16ものの見えない案内人、あなたたちは不幸だ。あなたたちは、『神殿にかけて誓えば、その誓いは無効である。だが、神殿の黄金にかけて誓えば、それは果たさねばならない』と言う。(中略)
23律法学者たちとファリサイ派の人々、あなたたち偽善者は不幸だ。薄荷、いのんど、茴香の十分の一は献げるが、律法の中で最も重要な正義、慈悲、誠実はないがしろにしているからだ。これこそ行うべきことである。もとより、十分の一の献げ物もないがしろにしてはならないが。 24ものの見えない案内人、あなたたちはぶよ一匹さえも漉して除くが、らくだは飲み込んでいる。
25律法学者たちとファリサイ派の人々、あなたたち偽善者は不幸だ。杯や皿の外側はきれいにするが、内側は強欲と放縦で満ちているからだ。 26ものの見えないファリサイ派の人々、まず、杯の内側をきれいにせよ。そうすれば、外側もきれいになる。
27律法学者たちとファリサイ派の人々、あなたたち偽善者は不幸だ。白く塗った墓に似ているからだ。外側は美しく見えるが、内側は死者の骨やあらゆる汚れで満ちている。 28このようにあなたたちも、外側は人に正しいように見えながら、内側は偽善と不法で満ちている。
29律法学者たちとファリサイ派の人々、あなたたち偽善者は不幸だ。預言者の墓を建てたり、正しい人の記念碑を飾ったりしているからだ。 30そして、『もし先祖の時代に生きていても、預言者の血を流す側にはつかなかったであろう』などと言う。 31こうして、自分が預言者を殺した者たちの子孫であることを、自ら証明している。 32先祖が始めた悪事の仕上げをしたらどうだ。 33蛇よ、蝮の子らよ、どうしてあなたたちは地獄の罰を免れることができようか。
(13〜33節、抜粋)マタイによる福音書 23章13節~39節
メッセージ
イエス様のまとまった説教が収められています。「不幸だ」と繰り返し語られていることが印象的です。かつて語られた、山上の説教(5章〜)においては「さいわいだ」と繰り返されていました。「さいわいだ」と言われる人々とは、何か自分の中に能力をもっているような、強い人のことではありませんでした。

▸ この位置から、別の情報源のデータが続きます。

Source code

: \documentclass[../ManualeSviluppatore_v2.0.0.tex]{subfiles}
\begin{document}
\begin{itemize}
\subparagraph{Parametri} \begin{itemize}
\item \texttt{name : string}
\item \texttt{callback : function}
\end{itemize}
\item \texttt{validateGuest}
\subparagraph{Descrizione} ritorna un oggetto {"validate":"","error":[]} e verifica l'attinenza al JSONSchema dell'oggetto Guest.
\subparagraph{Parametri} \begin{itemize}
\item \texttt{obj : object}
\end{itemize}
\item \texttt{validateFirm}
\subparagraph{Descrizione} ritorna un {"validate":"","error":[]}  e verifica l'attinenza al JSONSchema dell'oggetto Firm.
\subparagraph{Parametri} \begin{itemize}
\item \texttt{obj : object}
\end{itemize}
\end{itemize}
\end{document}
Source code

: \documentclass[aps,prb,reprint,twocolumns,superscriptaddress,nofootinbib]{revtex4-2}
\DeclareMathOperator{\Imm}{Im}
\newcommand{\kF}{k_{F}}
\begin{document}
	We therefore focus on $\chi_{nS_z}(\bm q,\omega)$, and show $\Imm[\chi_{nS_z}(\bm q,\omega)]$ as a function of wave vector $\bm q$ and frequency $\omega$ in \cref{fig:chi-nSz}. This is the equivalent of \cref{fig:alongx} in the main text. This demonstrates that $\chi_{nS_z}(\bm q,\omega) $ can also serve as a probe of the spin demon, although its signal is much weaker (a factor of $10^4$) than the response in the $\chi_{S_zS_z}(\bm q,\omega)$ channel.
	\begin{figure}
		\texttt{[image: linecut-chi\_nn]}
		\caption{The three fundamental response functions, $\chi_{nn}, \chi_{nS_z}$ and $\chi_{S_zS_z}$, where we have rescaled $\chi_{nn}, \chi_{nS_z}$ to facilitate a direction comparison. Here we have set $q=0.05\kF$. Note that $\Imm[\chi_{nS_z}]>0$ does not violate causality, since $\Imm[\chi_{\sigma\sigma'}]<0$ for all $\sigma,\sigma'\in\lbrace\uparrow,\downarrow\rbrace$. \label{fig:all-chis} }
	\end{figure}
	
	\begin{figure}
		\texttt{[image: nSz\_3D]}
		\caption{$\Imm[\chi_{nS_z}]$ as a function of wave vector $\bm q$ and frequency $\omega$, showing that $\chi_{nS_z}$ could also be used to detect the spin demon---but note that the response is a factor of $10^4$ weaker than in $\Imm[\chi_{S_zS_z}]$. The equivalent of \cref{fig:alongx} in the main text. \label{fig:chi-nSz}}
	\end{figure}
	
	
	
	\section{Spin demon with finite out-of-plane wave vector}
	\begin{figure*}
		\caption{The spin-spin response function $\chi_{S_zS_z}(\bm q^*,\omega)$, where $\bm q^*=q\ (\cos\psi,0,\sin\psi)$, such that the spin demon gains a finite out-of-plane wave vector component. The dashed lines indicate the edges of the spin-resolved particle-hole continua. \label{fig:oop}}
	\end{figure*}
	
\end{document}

むしろ、自分の中に頼るものがない人のことが「さいわいだ」と言われていたのです。なぜなら、自分の中に頼るものがない人は、ただ神様の恵みにより頼むしかないと知って、イエス・キリストのみもとに救いを求めてやってくるからです。そうやって、ただ神様の憐れみに全幅の信頼をおいて、キリストのもとに来る人に対して、イエス様は「天国はその人たちのものである」と言っておられます。
対して、神様を拒絶する人のことが「不幸だ」と言われます。人生からイエス様を締め出してしまう人のことです。イエス様に言わせると、この人たちには「天国がない」。天国に入れないゆえに「不幸だ」と言われているのです。
新約聖書はギリシャ語で書かれていますが、今日の御言葉の中で繰り返されている「不幸だ」という表現は、そのまま発音すると「ウーアイ」という言葉です。「ウーアイ」。イエス様は「ウーアイだ」「ウーアイだ」と言っておられるのです。その言葉の響きからも感じられるかもしれません。これは、もともとはうめきの声でした。感嘆詞なのです。「ああ、不幸だ!」「ああ、わざわいだ!」という感情のこもった、うめきの声、嘆きの声なのです。イエス様は嘆いておられるのです。なぜなら、先ほどまでお話ししたような人間の態度の上には、裁きを免れないからです。イエス様は「ウーアイだ」「ウーアイだ」と言って、文字通りうめいて、嘆き悲しんでおられるのです。「裁いてやる!」といった脅迫ではなくて、彼らが神様を見失い、滅びへ向かっていくことを嘆き悲しむ御言葉なのです。それは、イエス様の本心が、私たち人間が神の身元に立ち帰り、神様のみもとで、命に生きることにあるからです。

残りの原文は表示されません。